Vobarno, scarichi nel Chiese secco: due sanzioni

Multa a un'azienda che non ha controllato i reflui non trattati dal depuratore e anche per il gestore della centrale idroelettrica: niente afflusso minimo.

(red.) Nei giorni precedenti a lunedì 28 gennaio i carabinieri forestali bresciani di Vobarno hanno piazzato due sanzioni a carico di un’azienda e anche del gestore della centrale idroelettrica di Carpeneda. La prima è accusata dello scarico illecito di liquidi reflui e non trattati verso il fiume Chiese, il secondo, sempre a proposito dello stesso corso d’acqua, per non aver garantito l’afflusso minimo vitale. E quindi aver lasciato dominare la siccità che ha ridotto il fiume a secco. Le multe da parte delle forze dell’ordine sono scattate dopo una serie di controlli effettuati nei dintorni del corso d’acqua per contrastare l’inquinamento e salvaguardare l’economia fluviale.

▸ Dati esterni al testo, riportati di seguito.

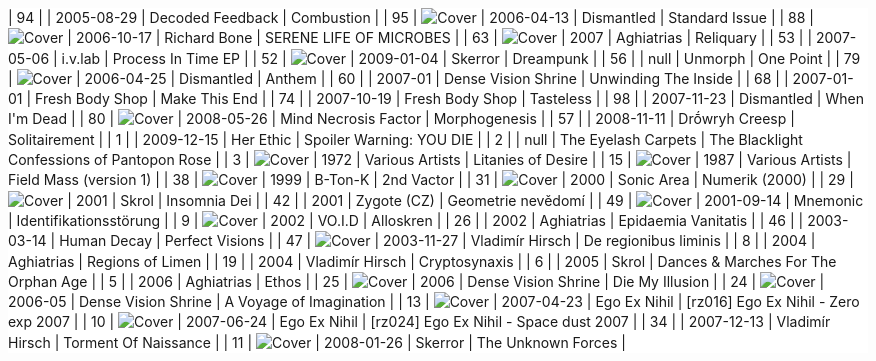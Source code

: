 | 94 |  | 2005-08-29 | Decoded Feedback | Combustion |
| 95 | ![Cover](https://i.discogs.com/TX_hZpoBuqwyCM4I6jGj9CvQJPeJbsMGWYU4YF8xjSQ/rs:fit/g:sm/q:40/h:150/w:150/czM6Ly9kaXNjb2dz/LWRhdGFiYXNlLWlt/YWdlcy9SLTY2MzU3/Ny0xMjU2NTc4Njkw/LmpwZWc.jpeg) | 2006-04-13 | Dismantled | Standard Issue |
| 88 | ![Cover](https://i.discogs.com/Axr_XkjN4MVtMonzOQ2dgdOHF3oLsOf-_qjR72FG8VE/rs:fit/g:sm/q:40/h:150/w:150/czM6Ly9kaXNjb2dz/LWRhdGFiYXNlLWlt/YWdlcy9SLTgzNDQ5/MC0xMTYzNjgzMjUy/LmpwZWc.jpeg) | 2006-10-17 | Richard Bone | SERENE LIFE OF MICROBES |
| 63 | ![Cover](https://i.discogs.com/uP0rksKxZIQY00OR_IQ6vJjHR4xPdbAcqTOxb7cpJ4k/rs:fit/g:sm/q:40/h:150/w:150/czM6Ly9kaXNjb2dz/LWRhdGFiYXNlLWlt/YWdlcy9SLTE0MDUw/NzYtMTIxNjg0MzY3/Ni5qcGVn.jpeg) | 2007 | Aghiatrias | Reliquary |
| 53 |  | 2007-05-06 | i.v.lab | Process In Time EP |
| 52 | ![Cover](https://i.discogs.com/WL2qmk6w66hcrgyHD2bpSNB9lzcEEh7-k63KsMMxgs8/rs:fit/g:sm/q:40/h:150/w:150/czM6Ly9kaXNjb2dz/LWRhdGFiYXNlLWlt/YWdlcy9SLTI5MDQ0/OTgtMTMwNjU1ODQ2/Mi5qcGVn.jpeg) | 2009-01-04 | Skerror | Dreampunk |
| 56 |  | null | Unmorph | One Point |
| 79 | ![Cover](https://i.discogs.com/qt-6MTnk1kUt_I98HgwfDH2okj7rcUAlsWK2evvnXLk/rs:fit/g:sm/q:40/h:150/w:150/czM6Ly9kaXNjb2dz/LWRhdGFiYXNlLWlt/YWdlcy9SLTg1NDUx/MC0xMjM1NTY1Mjk3/LmpwZWc.jpeg) | 2006-04-25 | Dismantled | Anthem |
| 60 |  | 2007-01 | Dense Vision Shrine | Unwinding The Inside |
| 68 |  | 2007-01-01 | Fresh Body Shop | Make This End |
| 74 |  | 2007-10-19 | Fresh Body Shop | Tasteless |
| 98 |  | 2007-11-23 | Dismantled | When I'm Dead |
| 80 | ![Cover](https://i.discogs.com/7cmWmUwD0mMiSKij3di_LLDqV35d0Fsb6vIrGqPd6-w/rs:fit/g:sm/q:40/h:150/w:150/czM6Ly9kaXNjb2dz/LWRhdGFiYXNlLWlt/YWdlcy9SLTEzNTU1/NTUtMTIxMjMzNzc3/MS5qcGVn.jpeg) | 2008-05-26 | Mind Necrosis Factor | Morphogenesis |
| 57 |  | 2008-11-11 | Drṓwryh Creesp | Solitairement |
| 1 |  | 2009-12-15 | Her Ethic | Spoiler Warning: YOU DIE |
| 2 |  | null | The Eyelash Carpets | The Blacklight Confessions of Pantopon Rose |
| 3 | ![Cover](https://i.discogs.com/pVjf6F2mELuLRJpR1g3AK3mcjvziMUJ3gHhzoDEFKe8/rs:fit/g:sm/q:40/h:150/w:150/czM6Ly9kaXNjb2dz/LWRhdGFiYXNlLWlt/YWdlcy9SLTEzMDE3/LTE2NDc5NjEwMDgt/NjcwMS5qcGVn.jpeg) | 1972 | Various Artists | Litanies of Desire |
| 15 | ![Cover](https://i.discogs.com/91dviHomhuUGo_DpsUbRJU82CNcftN3iBX-kMia5u1I/rs:fit/g:sm/q:40/h:150/w:150/czM6Ly9kaXNjb2dz/LWRhdGFiYXNlLWlt/YWdlcy9SLTExMjA2/ODctMTIxMTIyMTQ3/OC5qcGVn.jpeg) | 1987 | Various Artists | Field Mass (version 1) |
| 38 | ![Cover](https://i.discogs.com/KwxwNoTMr8sw_JYVnMTjx7f08HBdvFleATqLTFyuLtw/rs:fit/g:sm/q:40/h:150/w:150/czM6Ly9kaXNjb2dz/LWRhdGFiYXNlLWlt/YWdlcy9SLTE3OTM0/NS0xMTQzNjQ2OTE4/LmpwZWc.jpeg) | 1999 | B-Ton-K | 2nd Vactor |
| 31 | ![Cover](https://i.discogs.com/AayviwORMxCQ1msly1l9IbRcfXFfGi_bJSC97M1ZDmw/rs:fit/g:sm/q:40/h:150/w:150/czM6Ly9kaXNjb2dz/LWRhdGFiYXNlLWlt/YWdlcy9SLTEyMjIx/NTY0LTE1MzA4MDI0/MDMtNTk3NS5qcGVn.jpeg) | 2000 | Sonic Area | Numerik (2000) |
| 29 | ![Cover](https://i.discogs.com/89rhjHC18xAGhUB8eKDc_-Lh6WYZhzh1pIwQ1xLu71c/rs:fit/g:sm/q:40/h:150/w:150/czM6Ly9kaXNjb2dz/LWRhdGFiYXNlLWlt/YWdlcy9SLTQ4NDE1/MC0xMzAwMTAyMDM2/LmpwZWc.jpeg) | 2001 | Skrol | Insomnia Dei |
| 42 |  | 2001 | Zygote (CZ) | Geometrie nevědomí |
| 49 | ![Cover](https://i.discogs.com/Zdyjj-M7P_6GrXbjlRNLLJ4vVnHuaSKVYCyR6dSXyMo/rs:fit/g:sm/q:40/h:150/w:150/czM6Ly9kaXNjb2dz/LWRhdGFiYXNlLWlt/YWdlcy9SLTMyNjc1/Ny0xMjYwNTUxMjk3/LmpwZWc.jpeg) | 2001-09-14 | Mnemonic | Identifikationsstörung |
| 9 | ![Cover](https://i.discogs.com/TVGbqs78dq71U015XKmeFwCKD0ysVrS78N7hdhkBei0/rs:fit/g:sm/q:40/h:150/w:150/czM6Ly9kaXNjb2dz/LWRhdGFiYXNlLWlt/YWdlcy9SLTIyNDMw/NTQtMTI3MTg5ODk1/OC5qcGVn.jpeg) | 2002 | VO.I.D | Alloskren |
| 26 |  | 2002 | Aghiatrias | Epidaemia Vanitatis |
| 46 |  | 2003-03-14 | Human Decay | Perfect Visions |
| 47 | ![Cover](https://i.discogs.com/x4ugtryOafuX5Enosu-35dxN4Ht2XASgGfm9EjJrtwY/rs:fit/g:sm/q:40/h:150/w:150/czM6Ly9kaXNjb2dz/LWRhdGFiYXNlLWlt/YWdlcy9SLTYwOTk4/NS0xMTM4MDkxMzMz/LmpwZWc.jpeg) | 2003-11-27 | Vladimír Hirsch | De regionibus liminis |
| 8 |  | 2004 | Aghiatrias | Regions of Limen |
| 19 |  | 2004 | Vladimír Hirsch | Cryptosynaxis |
| 6 |  | 2005 | Skrol | Dances &amp; Marches For The Orphan Age |
| 5 |  | 2006 | Aghiatrias | Ethos |
| 25 | ![Cover](https://i.discogs.com/_0yRIR-ewGb4fXBuMcUfMqwS9cyqUgAv0PQvCG4Y3x8/rs:fit/g:sm/q:40/h:150/w:150/czM6Ly9kaXNjb2dz/LWRhdGFiYXNlLWlt/YWdlcy9SLTc0MzE0/MC0xMzk1MzIwMjEy/LTU0NTguanBlZw.jpeg) | 2006 | Dense Vision Shrine | Die My Illusion |
| 24 | ![Cover](https://i.discogs.com/_0yRIR-ewGb4fXBuMcUfMqwS9cyqUgAv0PQvCG4Y3x8/rs:fit/g:sm/q:40/h:150/w:150/czM6Ly9kaXNjb2dz/LWRhdGFiYXNlLWlt/YWdlcy9SLTc0MzE0/MC0xMzk1MzIwMjEy/LTU0NTguanBlZw.jpeg) | 2006-05 | Dense Vision Shrine | A Voyage of Imagination |
| 13 | ![Cover](https://i.discogs.com/JtUsjONXEfgs4tGtHTx47oZofJsu7IQUZNQ-Byd34PY/rs:fit/g:sm/q:40/h:150/w:150/czM6Ly9kaXNjb2dz/LWRhdGFiYXNlLWlt/YWdlcy9SLTEwNTY2/MzUtMTE4ODY1NTg3/My5qcGVn.jpeg) | 2007-04-23 | Ego Ex Nihil | [rz016] Ego Ex Nihil - Zero exp 2007 |
| 10 | ![Cover](https://i.discogs.com/HnZ3L6s57z-MS7X6Rzk0PEZnotXRN1xqk0jyWGttdqk/rs:fit/g:sm/q:40/h:150/w:150/czM6Ly9kaXNjb2dz/LWRhdGFiYXNlLWlt/YWdlcy9SLTEwNTcx/OTEtMTE4ODcxNDE0/Ni5qcGVn.jpeg) | 2007-06-24 | Ego Ex Nihil | [rz024] Ego Ex Nihil - Space dust 2007 |
| 34 |  | 2007-12-13 | Vladimír Hirsch | Torment Of Naissance |
| 11 | ![Cover](https://i.discogs.com/QZEXW1nyBZQ2GaJMOKuZk7O13o43SUdCGGDVwsXYEcM/rs:fit/g:sm/q:40/h:150/w:150/czM6Ly9kaXNjb2dz/LWRhdGFiYXNlLWlt/YWdlcy9SLTI5MDQ0/NTAtMTMwNjU1MzUw/Ny5qcGVn.jpeg) | 2008-01-26 | Skerror | The Unknown Forces |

Per quanto riguarda l’azienda incriminata, è scattata la sanzione non solo per lo scarico illecito, ma anche per alcuni elementi irregolari trovati nei registri dei fanghi di depurazione. Nell’episodio della centrale idroelettrica, segnalato lo scorso 22 gennaio, si era scoperto che per oltre un chilometro l’alveo del fiume Chiese era rimasto in secca nonostante le disposizioni di legge e il fatto che proprio in questi giorni la Provincia di Brescia aveva avviato il ripopolamento della fauna ittica.